Today's Training (April 16, 2015) and Just Hanging Around

Today’s Training  – I am writing what my plan is for today’s training.  Usually I write it as I am working out, but today I won’t be working out until later.  So this is what I have planned:

Five Rounds

KB Deadlifts – double bells – 10 S-L-O-W and strict

Handstand Hold – facing the wall – 30 seconds

Hanging from the bar – 1 minute


Swings –

jump rope



Five to ten rounds – need to see how it feels.
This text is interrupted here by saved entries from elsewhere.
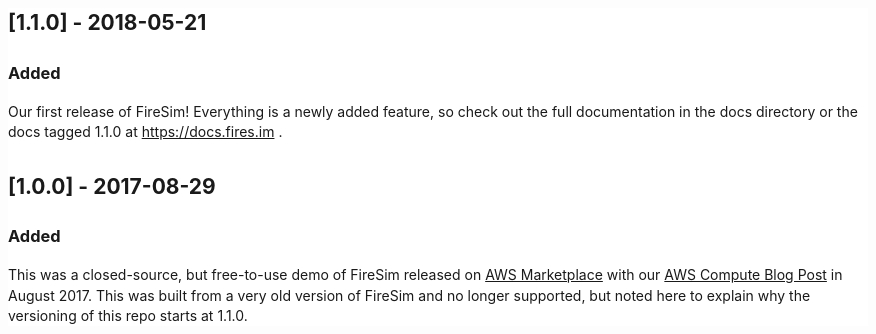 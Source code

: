 
## [1.1.0] - 2018-05-21

### Added

Our first release of FireSim! Everything is a newly added feature, so check out
the full documentation in the docs directory or the docs tagged 1.1.0 at 
https://docs.fires.im .


## [1.0.0] - 2017-08-29

### Added

This was a closed-source, but free-to-use demo of FireSim released on
[AWS Marketplace](https://aws.amazon.com/marketplace/pp/B0758SR46G) with our 
[AWS Compute Blog Post](https://aws.amazon.com/blogs/compute/bringing-datacenter-scale-hardware-software-co-design-to-the-cloud-with-firesim-and-amazon-ec2-f1-instances/)
in August 2017. This was built from a very old version of FireSim and no
longer supported, but noted here to explain why the versioning of this repo
starts at 1.1.0.
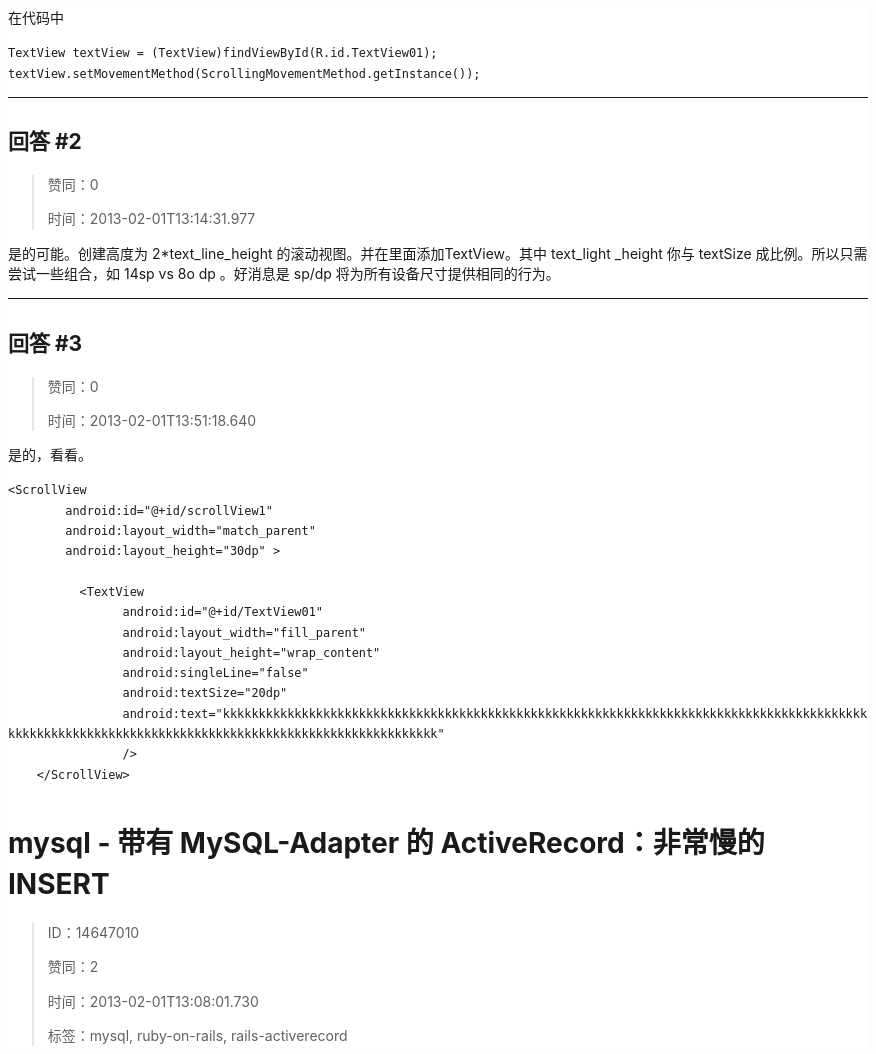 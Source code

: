 在代码中

```
TextView textView = (TextView)findViewById(R.id.TextView01);
textView.setMovementMethod(ScrollingMovementMethod.getInstance()); 
```

* * *

## 回答 #2

> 赞同：0
> 
> 时间：2013-02-01T13:14:31.977

是的可能。创建高度为 2*text_line_height 的滚动视图。并在里面添加TextView。其中 text_light _height 你与 textSize 成比例。所以只需尝试一些组合，如 14sp vs 8o dp 。好消息是 sp/dp 将为所有设备尺寸提供相同的行为。

* * *

## 回答 #3

> 赞同：0
> 
> 时间：2013-02-01T13:51:18.640

是的，看看。

```
<ScrollView
        android:id="@+id/scrollView1"
        android:layout_width="match_parent"
        android:layout_height="30dp" >

          <TextView
                android:id="@+id/TextView01"
                android:layout_width="fill_parent"
                android:layout_height="wrap_content"
                android:singleLine="false"
                android:textSize="20dp"
                android:text="kkkkkkkkkkkkkkkkkkkkkkkkkkkkkkkkkkkkkkkkkkkkkkkkkkkkkkkkkkkkkkkkkkkkkkkkkkkkkkkkkkkkkkkkkkkkkkkkkkkkkkkkkkkkkkkkkkkkkkkkkkkkkkkkkkkkkkkkkkkkkkkkkkkkkk"
                />
    </ScrollView> 
```

# mysql - 带有 MySQL-Adapter 的 ActiveRecord：非常慢的 INSERT

> ID：14647010
> 
> 赞同：2
> 
> 时间：2013-02-01T13:08:01.730
> 
> 标签：mysql, ruby-on-rails, rails-activerecord
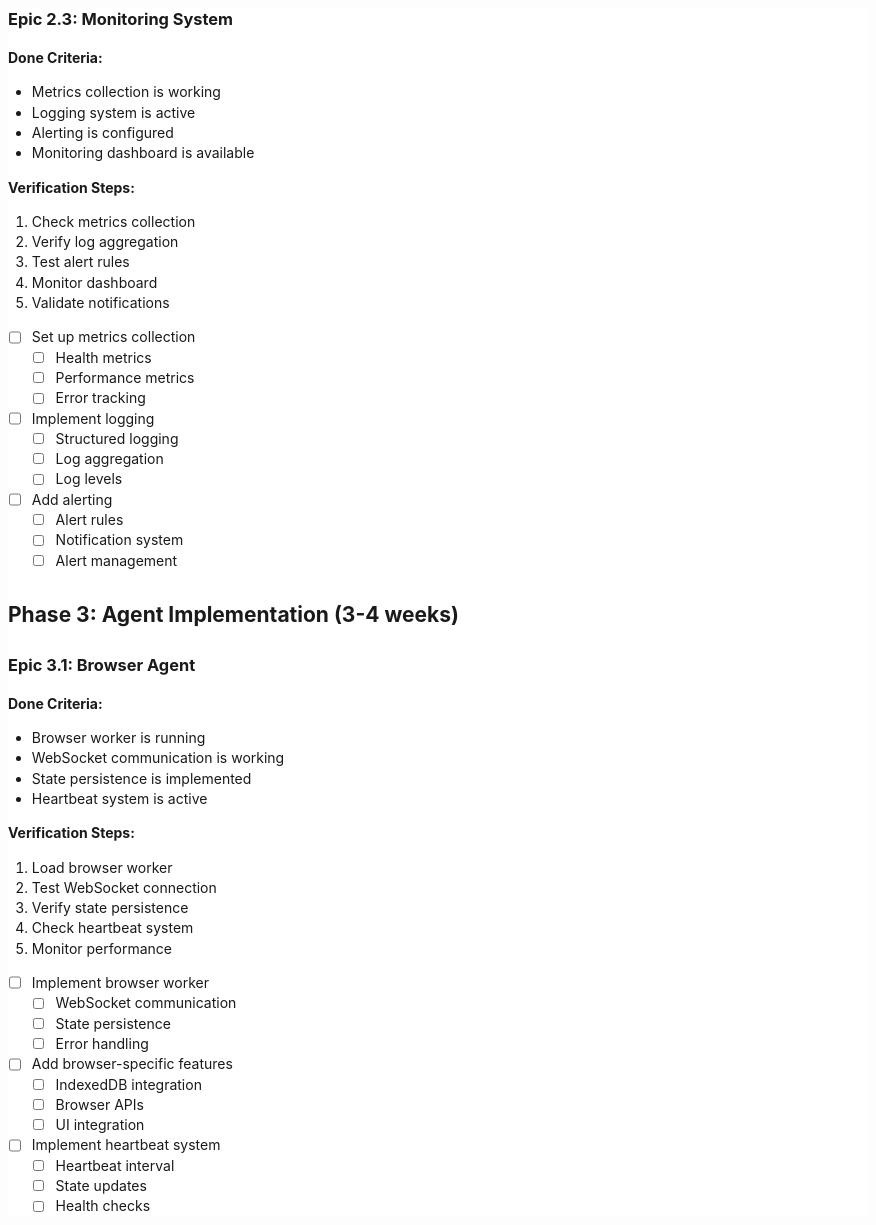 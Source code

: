 ### Epic 2.3: Monitoring System
**Done Criteria:**
- Metrics collection is working
- Logging system is active
- Alerting is configured
- Monitoring dashboard is available

**Verification Steps:**
1. Check metrics collection
2. Verify log aggregation
3. Test alert rules
4. Monitor dashboard
5. Validate notifications

- [ ] Set up metrics collection
  - [ ] Health metrics
  - [ ] Performance metrics
  - [ ] Error tracking
- [ ] Implement logging
  - [ ] Structured logging
  - [ ] Log aggregation
  - [ ] Log levels
- [ ] Add alerting
  - [ ] Alert rules
  - [ ] Notification system
  - [ ] Alert management

## Phase 3: Agent Implementation (3-4 weeks)

### Epic 3.1: Browser Agent
**Done Criteria:**
- Browser worker is running
- WebSocket communication is working
- State persistence is implemented
- Heartbeat system is active

**Verification Steps:**
1. Load browser worker
2. Test WebSocket connection
3. Verify state persistence
4. Check heartbeat system
5. Monitor performance

- [ ] Implement browser worker
  - [ ] WebSocket communication
  - [ ] State persistence
  - [ ] Error handling
- [ ] Add browser-specific features
  - [ ] IndexedDB integration
  - [ ] Browser APIs
  - [ ] UI integration
- [ ] Implement heartbeat system
  - [ ] Heartbeat interval
  - [ ] State updates
  - [ ] Health checks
And now for “Just Hanging Around”

Hanging is a great exercise.  Remember as a kid how you would play on the monkey bars and never get tired?  Try that now.  Ummmm, yeah.  Not so easy anymore, huh?  People do not realize how much it takes to be able to just hang on a bar.  Seriously.  Go try it.  I have incorporated hanging work in my program.  Mostly hanging knee raises and hanging leg raises.  I plan to start with more passive hanging and work my way to one arm hangs.  The following is from Ido Portal’s blog regarding hanging and what great benefits a person can derive from “just hanging around.” Full blog post can be seen at

I am going to start with the passive hanging, which is described as follows:  If I have no problems with the passive hangs, I will stick there, otherwise I will be retracting the scaps and starting with the active hang.
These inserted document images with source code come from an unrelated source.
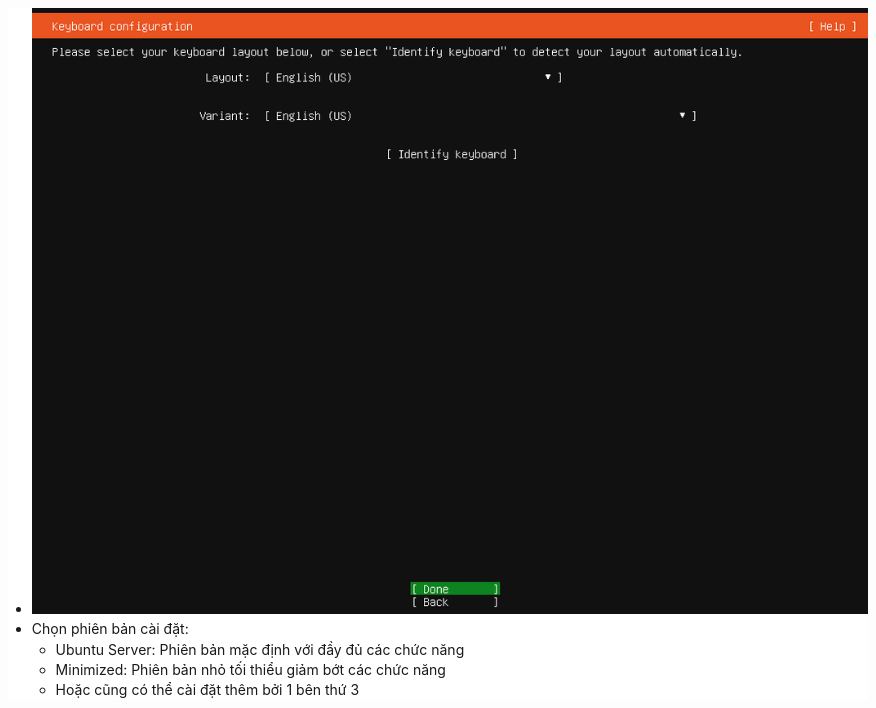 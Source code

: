 - ![](/Anh/Screenshot_485.png)
- Chọn phiên bản cài đặt:
  - Ubuntu Server: Phiên bản mặc định với đầy đủ các chức năng
  - Minimized: Phiên bản nhỏ tối thiểu giảm bớt các chức năng
  - Hoặc cũng có thể cài đặt thêm bởi 1 bên thứ 3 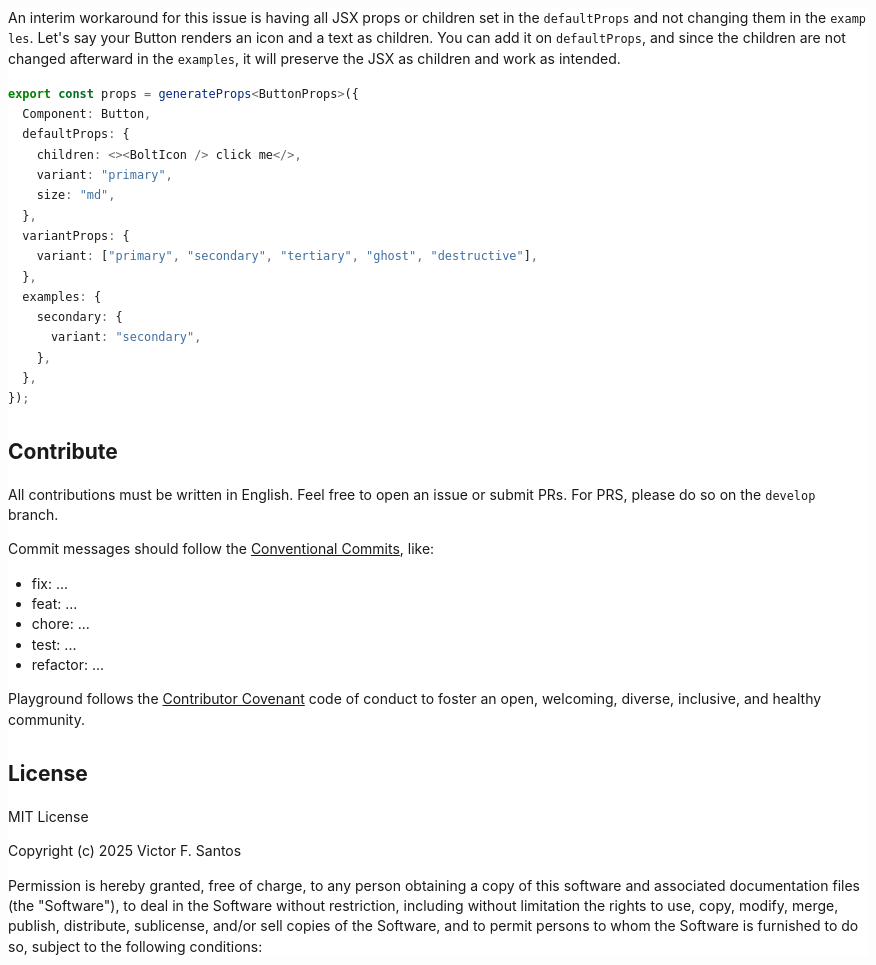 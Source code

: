 An interim workaround for this issue is having all JSX props or children set in the `defaultProps` and not changing them in the `examples`. Let's say your Button renders an icon and a text as children. You can add it on `defaultProps`, and since the children are not changed afterward in the `examples`, it will preserve the JSX as children and work as intended.

```typescript
export const props = generateProps<ButtonProps>({
  Component: Button,
  defaultProps: {
    children: <><BoltIcon /> click me</>,
    variant: "primary",
    size: "md",
  },
  variantProps: {
    variant: ["primary", "secondary", "tertiary", "ghost", "destructive"],
  },
  examples: {
    secondary: {
      variant: "secondary",
    },
  },
});
```

## Contribute
All contributions must be written in English. Feel free to open an issue or submit PRs. 
For PRS, please do so on the `develop` branch. 

Commit messages should follow the [Conventional Commits](https://www.conventionalcommits.org/en/v1.0.0/), like:

- fix: ...
- feat: ...
- chore: ...
- test: ...
- refactor: ...

Playground follows the [Contributor Covenant](https://www.contributor-covenant.org/version/2/1/code_of_conduct/) code of conduct to foster an open, welcoming, diverse, inclusive, and healthy community.

## License
MIT License

Copyright (c) 2025 Victor F. Santos

Permission is hereby granted, free of charge, to any person obtaining a copy
of this software and associated documentation files (the "Software"), to deal
in the Software without restriction, including without limitation the rights
to use, copy, modify, merge, publish, distribute, sublicense, and/or sell
copies of the Software, and to permit persons to whom the Software is
furnished to do so, subject to the following conditions:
Passive Hanging – relaxed, deactivated, targets more of the passive structural integrity components than the more ‘muscular heavy’ hangs. It is where more often than not we will start with a beginner. (certain issues with shoulder health and integrity might require we start with active hangs for example).
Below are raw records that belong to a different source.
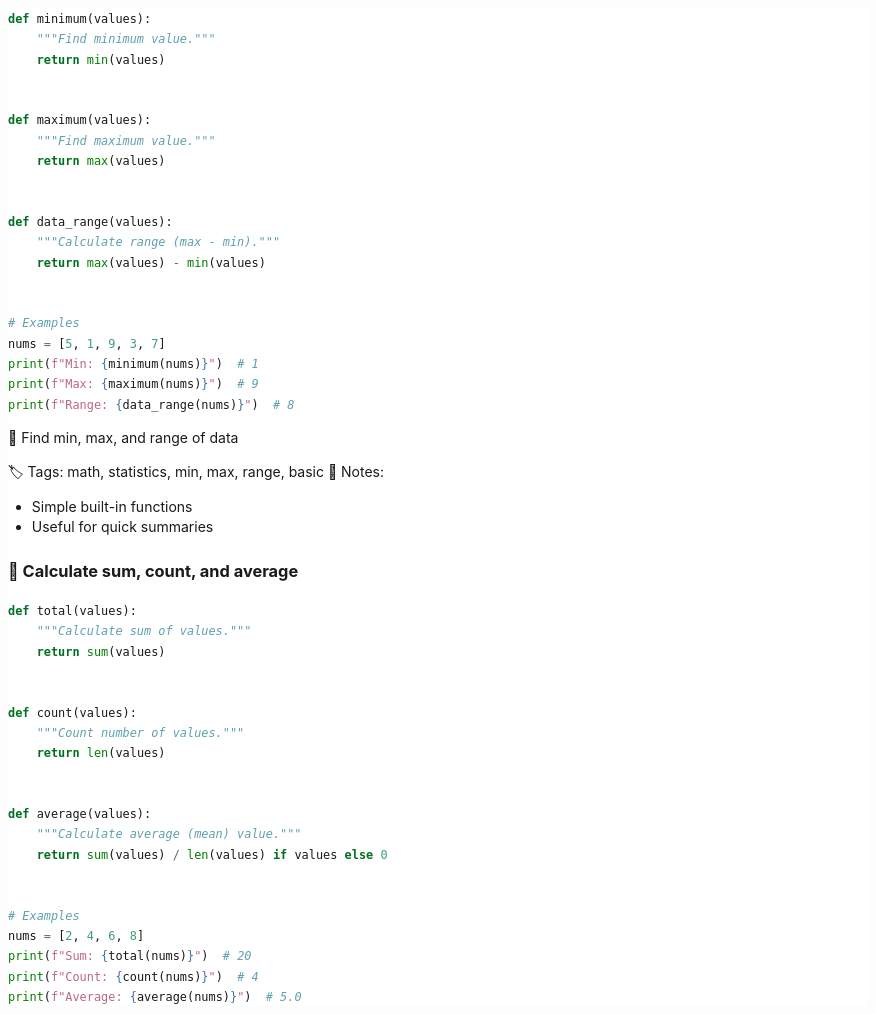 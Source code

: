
 ```python
def minimum(values):
    """Find minimum value."""
    return min(values)


def maximum(values):
    """Find maximum value."""
    return max(values)


def data_range(values):
    """Calculate range (max - min)."""
    return max(values) - min(values)


# Examples
nums = [5, 1, 9, 3, 7]
print(f"Min: {minimum(nums)}")  # 1
print(f"Max: {maximum(nums)}")  # 9
print(f"Range: {data_range(nums)}")  # 8
```

📂 Find min, max, and range of data

🏷️ Tags: math, statistics, min, max, range, basic
📝 Notes:
- Simple built-in functions
- Useful for quick summaries

### 🧩 Calculate sum, count, and average

```python
def total(values):
    """Calculate sum of values."""
    return sum(values)


def count(values):
    """Count number of values."""
    return len(values)


def average(values):
    """Calculate average (mean) value."""
    return sum(values) / len(values) if values else 0


# Examples
nums = [2, 4, 6, 8]
print(f"Sum: {total(nums)}")  # 20
print(f"Count: {count(nums)}")  # 4
print(f"Average: {average(nums)}")  # 5.0
```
I then plan to move on to Active hanging and finally Dynamic Hanging

2. Active Hanging – selective activation of the pattern, engaging musculature and minimizing the demands on passive structural integrity while maximizing the active-component demand and adaptation. Active hangs are a type of strength work. More specifically – Straight Arm Scapular Strength.

3. Dynamic Hanging – the use of a combination of passive/active hangs AND momentum to initiate a variety of dynamic actions such as Brachiation, Swinging, dynamic release and catch (Lache for example) and more.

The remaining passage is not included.